Docker Monitoring using Prometheus, cAdvisor, Node Exporter and Grafana
As companies increasingly adopt Docker containers to enhance application deployment efficiency and speed, monitoring and observability become paramount for running containers in production environments. Robust monitoring provides invaluable metrics, logs, and insights into the performance of both applications and the underlying infrastructure. This enables teams to proactively troubleshoot issues before they escalate and cause downstream impacts, as well as optimize resource utilization and spending on containerized resources. This article will help you monitor your docker using prometheus.
In this comprehensive guide, we will establish an integrated open-source monitoring stack for visualizing Docker host and container metrics using the following tools:
- Prometheus: A powerful time-series database for storing and querying metrics.

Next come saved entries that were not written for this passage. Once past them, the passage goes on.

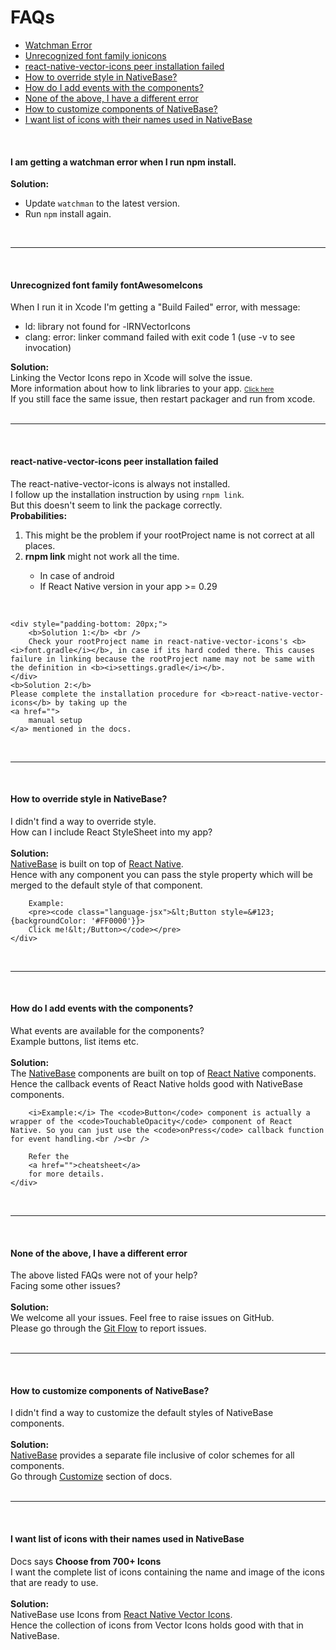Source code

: # FAQs


- [Watchman Error](#watchman-error)
- [Unrecognized font family ionicons](#unrecognized-font)
- [react-native-vector-icons peer installation failed](#icons-peer-installation-failed)
- [How to override style in NativeBase?](#override-style)
- [How do I add events with the components?](#add-events)
- [None of the above, I have a different error](#none)
- [How to customize components of NativeBase?](#customize)
- [I want list of icons with their names used in NativeBase](#list-icons)

<br />

<a id="watchman-error"></a>
#### I am getting a watchman error when I run npm install.

<b>Solution:</b>

<ul>
  <li> Update <code>watchman</code> to the latest version. </li>
  <li> Run <code>npm</code> install again. </li>
</ul>

<br />
<hr>
<br />

<a id="unrecognized-font"></a>
#### Unrecognized font family fontAwesomeIcons

<div class="panel-body">
    When I run it in Xcode I'm getting a "Build Failed" error, with message:
    <ul>
        <li>
            ld: library not found for -lRNVectorIcons
        </li>
        <li>
            clang: error: linker command failed with exit code 1 (use -v to see invocation)
        </li>
    </ul>
</div>
<div class="panel-footer">
    <b>Solution:</b> <br />
    Linking the Vector Icons repo in Xcode will solve the issue.<br />
    More information about how to link libraries to your app.
    <font size="1">
        <a href="http://facebook.github.io/react-native/docs/linking-libraries-ios.html#content">
            Click here
        </a>
    </font><br />
    If you still face the same issue, then restart packager and run from xcode.
</div>

<br />
<hr>
<br />

<a id="icons-peer-installation-failed"></a>
#### react-native-vector-icons peer installation failed

<div class="panel-body">
    The react-native-vector-icons is always not installed.<br />
    I follow up the installation instruction by using <code>rnpm link</code>.<br />
    But this doesn't seem to link the package correctly.
</div>
<div class="panel-footer">
    <b>Probabilities:</b><br />
    <ol>
        <li>This might be the problem if your rootProject name is not correct at all places.</li>
        <li><b>rnpm link</b> might not work all the time.</li>
        <ul>
            <li>In case of android</li>
            <li>If React Native version in your app >= 0.29</li>
        </ul>
    </ol><br />

    <div style="padding-bottom: 20px;">
        <b>Solution 1:</b> <br />
        Check your rootProject name in react-native-vector-icons's <b><i>font.gradle</i></b>, in case if its hard coded there. This causes failure in linking because the rootProject name may not be same with the definition in <b><i>settings.gradle</i></b>.
    </div>
    <b>Solution 2:</b>
    Please complete the installation procedure for <b>react-native-vector-icons</b> by taking up the
    <a href="">
        manual setup
    </a> mentioned in the docs.
</div>

<br />
<hr>
<br />

<a id="override-style"></a>
#### How to override style in NativeBase?

<div id="faq-5" class="panel-collapse collapse">
    <div class="panel-body">
        I didn't find a way to override style. <br />
        How can I include React StyleSheet into my app?
    </div>
    <br />
    <div class="panel-footer">
        <b> Solution: </b><br />
        <a href="http://nativebase.io/">NativeBase</a> is built on top of <a href="https://facebook.github.io/react-native/">React Native</a>.<br />
        Hence with any component you can pass the style property which will be merged to the default style of that component.<br />

        Example:
        <pre><code class="language-jsx">&lt;Button style=&#123;{backgroundColor: '#FF0000'}}>
        Click me!&lt;/Button></code></pre>
    </div>
</div>

<br />
<hr>
<br />

<a id="add-events"></a>
#### How do I add events with the components?

<div id="faq-6" class="panel-collapse collapse">
    <div class="panel-body">
        What events are available for the components?<br />
        Example buttons, list items etc.
    </div>
    <br />
    <div class="panel-footer">
        <b>Solution:</b> <br />
        The <a href="http://nativebase.io/">NativeBase</a> components are built on top of <a href="https://facebook.github.io/react-native/">React Native</a> components. Hence the callback events of React Native holds good with NativeBase components. <br />

        <i>Example:</i> The <code>Button</code> component is actually a wrapper of the <code>TouchableOpacity</code> component of React Native. So you can just use the <code>onPress</code> callback function for event handling.<br /><br />

        Refer the
        <a href="">cheatsheet</a>
        for more details.
    </div>
</div>

<br />
<hr>
<br />

<a id="none"></a>
#### None of the above, I have a different error


<div id="faq-7" class="panel-collapse collapse">
    <div class="panel-body">
        The above listed FAQs were not of your help?<br />
        Facing some other issues?
    </div>
    <br />
    <div class="panel-footer">
        <b>Solution:</b> <br />
        We welcome all your issues. Feel free to raise issues on GitHub.<br />
        Please go through the <a href="">Git Flow</a> to report issues.
    </div>
</div>

<br />
<hr>
<br />

<a id="customize"></a>
#### How to customize components of NativeBase?

<div id="faq-8" class="panel-collapse collapse">
    <div class="panel-body">
        I didn't find a way to customize the default styles of NativeBase components. <br />
    </div>
    <br />
    <div class="panel-footer">
        <b> Solution: </b><br />
        <a href="http://nativebase.io/">NativeBase</a> provides a separate file inclusive of color schemes for all components.<br />
        Go through <a href="http://nativebase.io/docs/v2.0.0/customize#">Customize</a> section of docs.
    </div>
</div>

<br />
<hr>
<br />

<a id="list-icons"></a>
#### I want list of icons with their names used in NativeBase

<div id="faq-9" class="panel-collapse collapse">
    <div class="panel-body">
        Docs says <b>Choose from 700+ Icons</b><br />
        I want the complete list of icons containing the name and image of the icons that are ready to use.
    </div>
    <br />
    <div class="panel-footer">
        <b> Solution: </b><br />
        NativeBase use Icons from <a href="https://github.com/oblador/react-native-vector-icons">React Native Vector Icons</a>.<br />
        Hence the collection of icons from Vector Icons holds good with that in NativeBase.
    </div>
</div>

- cAdvisor: A container resource usage analyzer that collects and exposes container metrics.
- Node Exporter: An exporter for hardware and OS metrics.
- Grafana: A data visualization tool for creating dashboards and visualizing metrics.
Collectively, these tools offer end-to-end observability into Dockerized environments, ranging from the physical infrastructure up to the running applications. We will deploy them using Docker and configure metrics ingestion pipelines, storage, querying, and dashboarding to gain a clear understanding of how containers utilize host resources over time. This article will explain about Docker Monitoring using Prometheus, cAdvisor, Node Exporter and Grafana.
Why Monitor Containers and Hosts?
First, let’s address the fundamental question: why is monitoring so critical for container infrastructure?
As applications are packaged into portable, isolated containers, they become more distributed across fluid pools of virtualized container hosts, such as nodes in a cluster.
This ephemeral architecture introduces several visibility challenges, including:
- Dynamic Resource Allocation: Containers can be created, destroyed, and scaled dynamically, making it difficult to track resource usage over time.
- Isolation: Containers are isolated from the host OS, making it challenging to access host-level metrics directly.
- Complexity: Containerized environments can be complex, with many containers running across multiple hosts.
While containerization offers architectural advantages through loose coupling and portability, the environment becomes increasingly complex from an operational perspective.
By collecting, storing, and charting detailed time-series metrics, we regain visibility, including:
- Resource Usage: CPU, memory, disk, and network usage per container and host.
- Application Performance: Response times, error rates, and other application-specific metrics.
- System Health: Overall health and performance of the Docker hosts.
- Anomaly Detection: Identifying unusual patterns or performance bottlenecks.
Understanding precisely how applications consume resources enables more efficient operation, automated responses, and helps prevent instability due to overutilization or resource bottlenecks.
Prerequisites
To follow along with all components, you will need:
- A Linux server (e.g., Ubuntu 20.04) with Docker installed.
- Docker Compose (optional, but recommended for easier deployment).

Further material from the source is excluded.